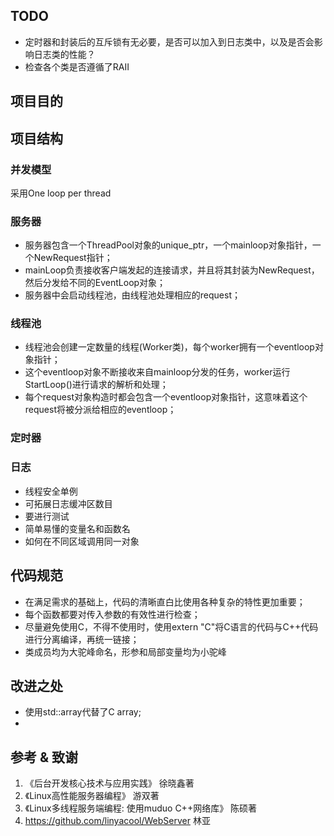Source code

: ## TODO
+ 定时器和封装后的互斥锁有无必要，是否可以加入到日志类中，以及是否会影响日志类的性能？
+ 检查各个类是否遵循了RAII

## 项目目的

## 项目结构
### 并发模型
采用One loop per thread


### 服务器
+ 服务器包含一个ThreadPool对象的unique_ptr，一个mainloop对象指针，一个NewRequest指针；
+ mainLoop负责接收客户端发起的连接请求，并且将其封装为NewRequest，然后分发给不同的EventLoop对象；
+ 服务器中会启动线程池，由线程池处理相应的request；

### 线程池
+ 线程池会创建一定数量的线程(Worker类)，每个worker拥有一个eventloop对象指针；
+ 这个eventloop对象不断接收来自mainloop分发的任务，worker运行StartLoop()进行请求的解析和处理；
+ 每个request对象构造时都会包含一个eventloop对象指针，这意味着这个request将被分派给相应的eventloop；

### 定时器

### 日志
- 线程安全单例
- 可拓展日志缓冲区数目
- 要进行测试
- 简单易懂的变量名和函数名
- 如何在不同区域调用同一对象

## 代码规范
+ 在满足需求的基础上，代码的清晰直白比使用各种复杂的特性更加重要；
+ 每个函数都要对传入参数的有效性进行检查；
+ 尽量避免使用C，不得不使用时，使用extern "C"将C语言的代码与C++代码进行分离编译，再统一链接；
+ 类成员均为大驼峰命名，形参和局部变量均为小驼峰
  

## 改进之处
+ 使用std::array代替了C array;
+ 

## 参考 & 致谢
1. 《后台开发核心技术与应用实践》                   徐晓鑫著
2. 《Linux高性能服务器编程》                       游双著
3. 《Linux多线程服务端编程: 使用muduo C++网络库》   陈硕著
4.  https://github.com/linyacool/WebServer       林亚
::::::::::
## What you should do
Verbatim repetition of the entries is required, excluding any pictures.

## Exercise output
Source code

: ## TODO
+ 定时器和封装后的互斥锁有无必要，是否可以加入到日志类中，以及是否会影响日志类的性能？
+ 检查各个类是否遵循了RAII

## 项目目的

## 项目结构
### 并发模型
采用One loop per thread


### 服务器
+ 服务器包含一个ThreadPool对象的unique_ptr，一个mainloop对象指针，一个NewRequest指针；
+ mainLoop负责接收客户端发起的连接请求，并且将其封装为NewRequest，然后分发给不同的EventLoop对象；
+ 服务器中会启动线程池，由线程池处理相应的request；

### 线程池
+ 线程池会创建一定数量的线程(Worker类)，每个worker拥有一个eventloop对象指针；
+ 这个eventloop对象不断接收来自mainloop分发的任务，worker运行StartLoop()进行请求的解析和处理；
+ 每个request对象构造时都会包含一个eventloop对象指针，这意味着这个request将被分派给相应的eventloop；

### 定时器

### 日志
- 线程安全单例
- 可拓展日志缓冲区数目
- 要进行测试
- 简单易懂的变量名和函数名
- 如何在不同区域调用同一对象

## 代码规范
+ 在满足需求的基础上，代码的清晰直白比使用各种复杂的特性更加重要；
+ 每个函数都要对传入参数的有效性进行检查；
+ 尽量避免使用C，不得不使用时，使用extern "C"将C语言的代码与C++代码进行分离编译，再统一链接；
+ 类成员均为大驼峰命名，形参和局部变量均为小驼峰
  

## 改进之处
+ 使用std::array代替了C array;
+ 

## 参考 & 致谢
1. 《后台开发核心技术与应用实践》                   徐晓鑫著
2. 《Linux高性能服务器编程》                       游双著
3. 《Linux多线程服务端编程: 使用muduo C++网络库》   陈硕著
4.  https://github.com/linyacool/WebServer       林亚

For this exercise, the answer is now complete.